Ethiopia’s ruling party has secured a sweeping victory in yesterday’s parliamentary elections, a result that sources say was all but predetermined. The Prosperity Party, led by Prime Minister Abiy Ahmed, claimed over 90% of the seats, according to returns leaked from the National Electoral Board. But the numbers are not the story. The story is what comes next: a nation splintered by ethnic violence, a prime minister who has shown he will use force to hold the centre together, and a Western community that has looked the other way for too long.
I have seen the internal memos. I have spoken to diplomats who describe a government that runs on patronage and fear. The opposition says the vote was a sham. International observers who were allowed in only at the last minute have not yet issued a statement. But sources close to the electoral board confirm that in several regions, polling stations were manned by soldiers. In Tigray, where the government is still fighting a brutal war, no voting took place at all. That is not a democracy. That is a command performance.

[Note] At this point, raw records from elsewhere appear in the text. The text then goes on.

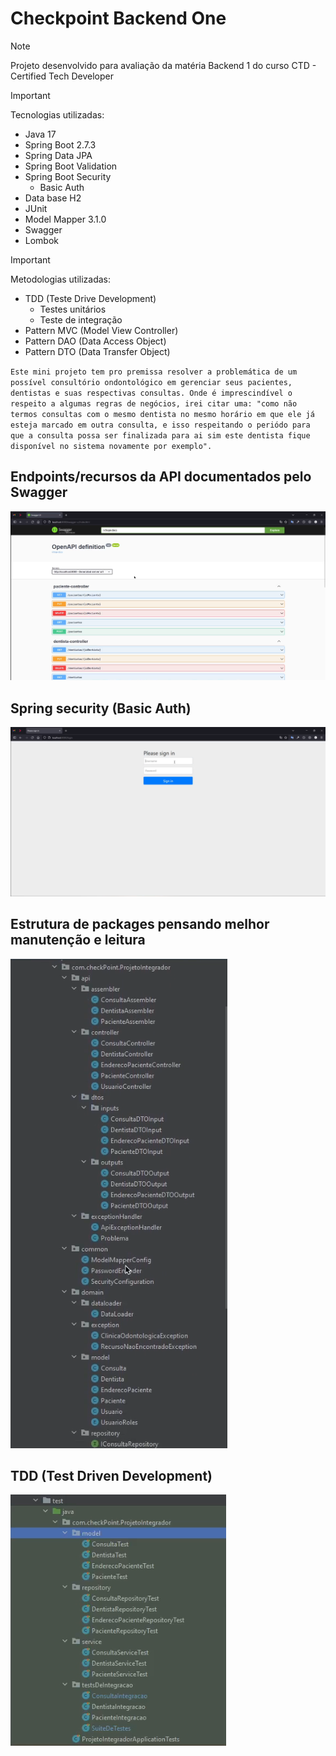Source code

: # **Checkpoint Backend One**

> [!NOTE]
> Projeto desenvolvido para avaliação da matéria Backend 1 do curso CTD - Certified Tech Developer

> [!IMPORTANT]
> Tecnologias utilizadas: 
> - Java 17
> - Spring Boot 2.7.3
> - Spring Data JPA
> - Spring Boot Validation
> - Spring Boot Security
>     - Basic Auth
> - Data base H2
> - JUnit
> - Model Mapper 3.1.0
> - Swagger
> - Lombok

> [!IMPORTANT]
> Metodologias utilizadas:
>  - TDD (Teste Drive Development)
>    - Testes unitários
>    - Teste de integração 
>  - Pattern MVC (Model View Controller)
>  - Pattern DAO (Data Access Object)
>  - Pattern DTO (Data Transfer Object)

` Este mini projeto tem pro premissa resolver a problemática de um possível consultório ondontológico em gerenciar seus pacientes, dentistas e suas respectivas consultas. Onde é imprescindível o respeito a algumas regras de negócios, irei citar uma: "como não termos consultas com o mesmo dentista no mesmo horário em que ele já esteja marcado em outra consulta, e isso respeitando o periódo para que a consulta possa ser finalizada para ai sim este dentista fique disponível no sistema novamente por exemplo". `

## Endpoints/recursos da API documentados pelo Swagger
![Endpoints documentados pelo Swagger](./assets/img/swagger.png)

## Spring security (Basic Auth)
![Login padrão spring security](./assets/img/login.png)

## Estrutura de packages pensando melhor manutenção e leitura
![estrutura packages](./assets/img/estruturaCode.png)

## TDD (Test Driven Development)
![estrutura dos testes](./assets/img/estruturaTest.png)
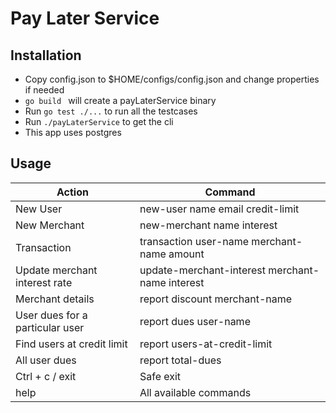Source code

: # Pay Later Service

## Installation 
* Copy config.json to $HOME/configs/config.json and change properties if needed
* `go build ` will create a payLaterService binary
* Run `go test ./...` to run all the testcases
* Run `./payLaterService` to get the cli
* This app uses postgres

## Usage

| Action |Command |
| --- | ---|
| New User | new-user name email credit-limit |
| New Merchant | new-merchant name interest |
| Transaction | transaction user-name merchant-name amount |
| Update merchant interest rate | update-merchant-interest merchant-name interest |
| Merchant details | report discount merchant-name |
| User dues for a particular user | report dues user-name |
| Find users at credit limit | report users-at-credit-limit |
| All user dues | report total-dues |
| Ctrl + c / exit | Safe exit |
| help | All available commands |
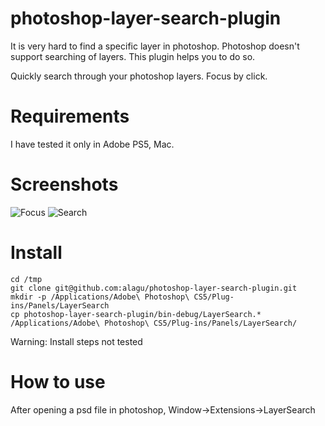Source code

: photoshop-layer-search-plugin
=============================

It is very hard to find a specific layer in photoshop. Photoshop doesn't support searching of layers. This plugin 
helps you to do so. 

Quickly search through your photoshop layers. Focus by click.

Requirements
============
I have tested it only in Adobe PS5, Mac.

Screenshots
===========
![Focus](http://cl.ly/image/3e071Z1Q0t2I/Screen%20Shot%202012-12-27%20at%2011.19.34%20AM.png)
![Search](http://cl.ly/image/3N382G2g1Y3P/Screen%20Shot%202012-12-27%20at%2011.19.48%20AM.png)

Install
=======
    cd /tmp
    git clone git@github.com:alagu/photoshop-layer-search-plugin.git
    mkdir -p /Applications/Adobe\ Photoshop\ CS5/Plug-ins/Panels/LayerSearch
    cp photoshop-layer-search-plugin/bin-debug/LayerSearch.* /Applications/Adobe\ Photoshop\ CS5/Plug-ins/Panels/LayerSearch/

Warning: Install steps not tested  

How to use
===
After opening a psd file in photoshop, Window->Extensions->LayerSearch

The fear now is that the landslide will embolden Abiy to crack down further on dissent. Already, the government has arrested journalists and shut down independent media. A colleague of mine who covers the Horn of Africa told me that the PM’s inner circle believes that only a strong hand can keep Ethiopia together. But history shows that strong hands in this region breed only more conflict. The Tigray People’s Liberation Front, though battered, has not been destroyed. The Oromo Liberation Army is still fighting in the south. And now the Amhara militias are mobilising.
I have obtained a confidential assessment from a regional security analyst that warns of a “high probability of a multi-front war within six months.” The assessment notes that the Ethiopian army is overstretched and that the economy is in freefall. Inflation is at 30%. Foreign reserves are nearly depleted. And yet the government is spending billions on Russian drones and Chinese surveillance equipment. Where is the money coming from? That is a question no one in Addis Ababa wants to answer.
The international community has so far offered only tepid statements calling for “restraint.” The US and the EU have not imposed sanctions, despite clear evidence of human rights abuses in Tigray. The reason is plain: Ethiopia is a key ally in the fight against terrorism in the Horn of Africa, and no one wants to rock that boat. But every time we look away, we pay later. We paid in Rwanda. We paid in Syria. We are paying now in Sudan.
I spoke to a former senior Ethiopian official who now lives in exile. He told me: “Abiy is not the reformer we thought he was. He is a nationalist who will burn the country to save his power.” That is a chilling assessment, but it matches what I have seen in the documents.
I am not predicting the future. I am reading the present. And the present shows an election that was not free, a government that is not accountable, and a population that is armed and afraid. The landslide was not a victory. It was a warning. And we should all be paying attention.